I’d like to say I was surprised by the racist and other abuse I received in the wake of my call to remove election posters, flags and paramilitary murals from along the route of the Giro d’Italia but sadly I wasn’t.

It wasn’t the first time I’ve been the victim of such vitriolic comments from faceless bullies. I am in politics and know with that comes a level of debate, discussion and differences of opinion. But no-one deserves to be the victim of racist abuse.

Racism has no place in our society, much in the same way that sectarianism or countless other methods of bigotry should not be tolerated.

It is sad when people have to resort to your nationality as a means of attack. It was incredibly disappointing that people on social media feel there was no alternative but to bring race into their arguments. It is sad they were not able to articulate their thoughts and desires in any other way.

It’s an easy cliché to state but the people behind these disgusting comments, remarks that bring shame to Northern Ireland as a whole, are nothing more than a vocal minority. People from Northern Ireland are among the most welcoming population of anywhere across the entire world. That’s one of the reasons why I decided to live here. It’s an area of great beauty and friendly people, a place that has always been welcoming to those of all different backgrounds and which has a proud record of standing up against racism. That was illustrated to me again by the sheer volume of people who contacted me this week to offer their support and encouragement. I would like to take this opportunity to personally thank all those who sent me messages of support. I even believe that the twitter hashtag ‘#istandwithanna’ was trending on Tuesday night.

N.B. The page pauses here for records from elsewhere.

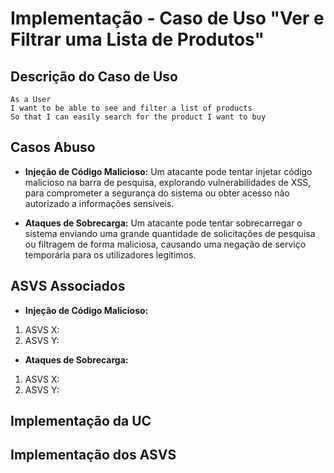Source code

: # Implementação - Caso de Uso "Ver e Filtrar uma Lista de Produtos"

## Descrição do Caso de Uso

```
As a User
I want to be able to see and filter a list of products
So that I can easily search for the product I want to buy
```

## Casos Abuso

- **Injeção de Código Malicioso:** Um atacante pode tentar injetar código malicioso na barra de pesquisa, explorando vulnerabilidades de XSS, para comprometer a segurança do sistema ou obter acesso não autorizado a informações sensíveis.

- **Ataques de Sobrecarga:** Um atacante pode tentar sobrecarregar o sistema enviando uma grande quantidade de solicitações de pesquisa ou filtragem de forma maliciosa, causando uma negação de serviço temporária para os utilizadores legítimos.

## ASVS Associados

- **Injeção de Código Malicioso:**

1. ASVS X:
2. ASVS Y:

- **Ataques de Sobrecarga:**

1. ASVS X:
2. ASVS Y:

## Implementação da UC


## Implementação dos ASVS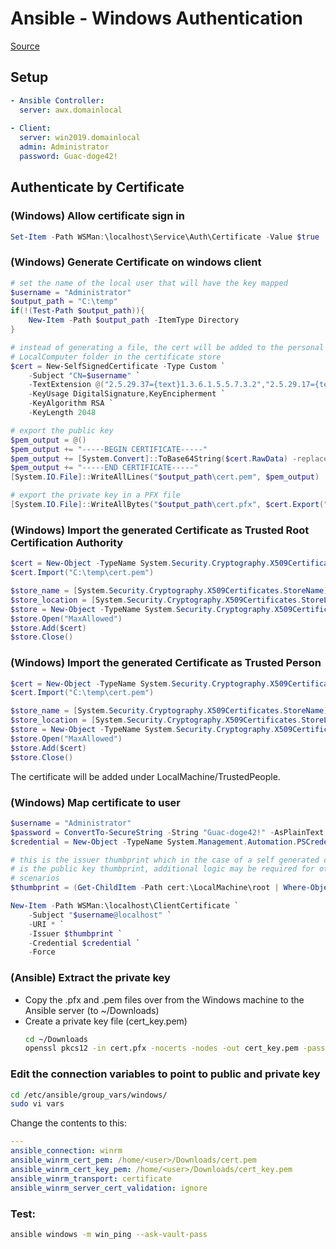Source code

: # Ansible - Windows Authentication
[Source](https://docs.ansible.com/ansible/latest/user_guide/windows_winrm.html#authentication-options)

## Setup
```yaml
- Ansible Controller:
  server: awx.domainlocal
  
- Client:
  server: win2019.domainlocal
  admin: Administrator
  password: Guac-doge42!
```


## Authenticate by Certificate
### (Windows) Allow certificate sign in
```powershell
Set-Item -Path WSMan:\localhost\Service\Auth\Certificate -Value $true
```

### (Windows) Generate Certificate on windows client
```powershell
# set the name of the local user that will have the key mapped
$username = "Administrator"
$output_path = "C:\temp"
if(!(Test-Path $output_path)){
    New-Item -Path $output_path -ItemType Directory
}

# instead of generating a file, the cert will be added to the personal
# LocalComputer folder in the certificate store
$cert = New-SelfSignedCertificate -Type Custom `
    -Subject "CN=$username" `
    -TextExtension @("2.5.29.37={text}1.3.6.1.5.5.7.3.2","2.5.29.17={text}upn=$username@localhost") `
    -KeyUsage DigitalSignature,KeyEncipherment `
    -KeyAlgorithm RSA `
    -KeyLength 2048

# export the public key
$pem_output = @()
$pem_output += "-----BEGIN CERTIFICATE-----"
$pem_output += [System.Convert]::ToBase64String($cert.RawData) -replace ".{64}", "$&`n"
$pem_output += "-----END CERTIFICATE-----"
[System.IO.File]::WriteAllLines("$output_path\cert.pem", $pem_output)

# export the private key in a PFX file
[System.IO.File]::WriteAllBytes("$output_path\cert.pfx", $cert.Export("Pfx"))
```

### (Windows) Import the generated Certificate as Trusted Root Certification Authority
```powershell
$cert = New-Object -TypeName System.Security.Cryptography.X509Certificates.X509Certificate2
$cert.Import("C:\temp\cert.pem")

$store_name = [System.Security.Cryptography.X509Certificates.StoreName]::Root
$store_location = [System.Security.Cryptography.X509Certificates.StoreLocation]::LocalMachine
$store = New-Object -TypeName System.Security.Cryptography.X509Certificates.X509Store -ArgumentList $store_name, $store_location
$store.Open("MaxAllowed")
$store.Add($cert)
$store.Close()
```

### (Windows) Import the generated Certificate as Trusted Person
```powershell
$cert = New-Object -TypeName System.Security.Cryptography.X509Certificates.X509Certificate2
$cert.Import("C:\temp\cert.pem")

$store_name = [System.Security.Cryptography.X509Certificates.StoreName]::TrustedPeople
$store_location = [System.Security.Cryptography.X509Certificates.StoreLocation]::LocalMachine
$store = New-Object -TypeName System.Security.Cryptography.X509Certificates.X509Store -ArgumentList $store_name, $store_location
$store.Open("MaxAllowed")
$store.Add($cert)
$store.Close()
```

The certificate will be added under LocalMachine/TrustedPeople.

### (Windows) Map certificate to user
```powershell
$username = "Administrator"
$password = ConvertTo-SecureString -String "Guac-doge42!" -AsPlainText -Force
$credential = New-Object -TypeName System.Management.Automation.PSCredential -ArgumentList $username, $password

# this is the issuer thumbprint which in the case of a self generated cert
# is the public key thumbprint, additional logic may be required for other
# scenarios
$thumbprint = (Get-ChildItem -Path cert:\LocalMachine\root | Where-Object { $_.Subject -eq "CN=$username" }).Thumbprint

New-Item -Path WSMan:\localhost\ClientCertificate `
    -Subject "$username@localhost" `
    -URI * `
    -Issuer $thumbprint `
    -Credential $credential `
    -Force
```

### (Ansible) Extract the private key
- Copy the .pfx and .pem files over from the Windows machine to the Ansible server (to ~/Downloads)
- Create a private key file (cert_key.pem)
  ```bash
  cd ~/Downloads
  openssl pkcs12 -in cert.pfx -nocerts -nodes -out cert_key.pem -passin pass: -passout pass:
  ```
  
### Edit the connection variables to point to public and private key
```bash
cd /etc/ansible/group_vars/windows/
sudo vi vars
```
Change the contents to this:
```yaml
---
ansible_connection: winrm
ansible_winrm_cert_pem: /home/<user>/Downloads/cert.pem
ansible_winrm_cert_key_pem: /home/<user>/Downloads/cert_key.pem
ansible_winrm_transport: certificate
ansible_winrm_server_cert_validation: ignore
```

### Test:
```bash
ansible windows -m win_ping --ask-vault-pass
```

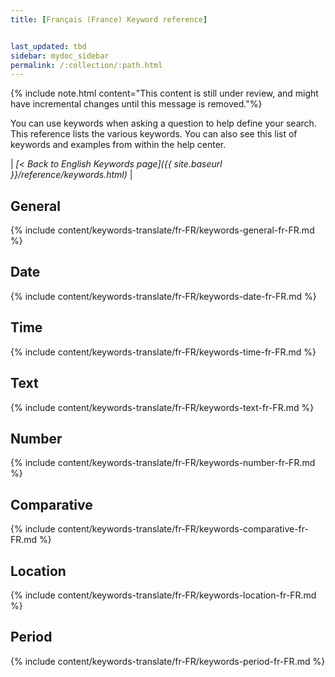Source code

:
 ```yaml
---
title: [Français (France) Keyword reference]


last_updated: tbd
sidebar: mydoc_sidebar
permalink: /:collection/:path.html
---
```

{% include note.html content="This content is still under review, and might have incremental changes until this message is removed."%}

You can use keywords when asking a question to help define your search. This reference lists the various keywords. You can also see this list of keywords and examples from within the help center.

| _[< Back to English Keywords page]({{ site.baseurl }}/reference/keywords.html)_ |

## General

{% include content/keywords-translate/fr-FR/keywords-general-fr-FR.md %}

## Date

{% include content/keywords-translate/fr-FR/keywords-date-fr-FR.md %}

## Time

{% include content/keywords-translate/fr-FR/keywords-time-fr-FR.md %}

## Text

{% include content/keywords-translate/fr-FR/keywords-text-fr-FR.md %}

## Number

{% include content/keywords-translate/fr-FR/keywords-number-fr-FR.md %}

## Comparative

{% include content/keywords-translate/fr-FR/keywords-comparative-fr-FR.md %}

## Location

{% include content/keywords-translate/fr-FR/keywords-location-fr-FR.md %}

## Period

{% include content/keywords-translate/fr-FR/keywords-period-fr-FR.md %}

I have no problem admitting the abuse hurt me. I have always made it a point of pride to speak for the community as a whole, no matter what background or area someone is from, so to go on such a personal attack stung me.

But it will not make me shy away from speaking out in my role as an elected representative on issues that need tackled. Flags and sectarian murals are such matters. We need to have a debate about them, as opposed to keep pushing it down and ignoring it. The Giro d’Italia is a perfect opportunity to put this matter on the table and deal with it once and for all. Do we want the estimated 800 million people watching worldwide to see sectarian demarcation and one eye on the past or a Northern Ireland confident with itself, looking to the future and projecting a positive image that will attract tourism and business?

This online abuse will not prevent Alliance representatives from being committed to our goal of a truly shared future for everyone. Some of what my colleagues have gone through, particularly in just over the past year, would be enough to make anyone think again.

But it has done nothing but increase Alliance’s determination, a resolve to help everyone in our society, including those too scared to speak out in opposition to paramilitary murals being painted in their communities, in order to make this place somewhere we would be proud to show to the world.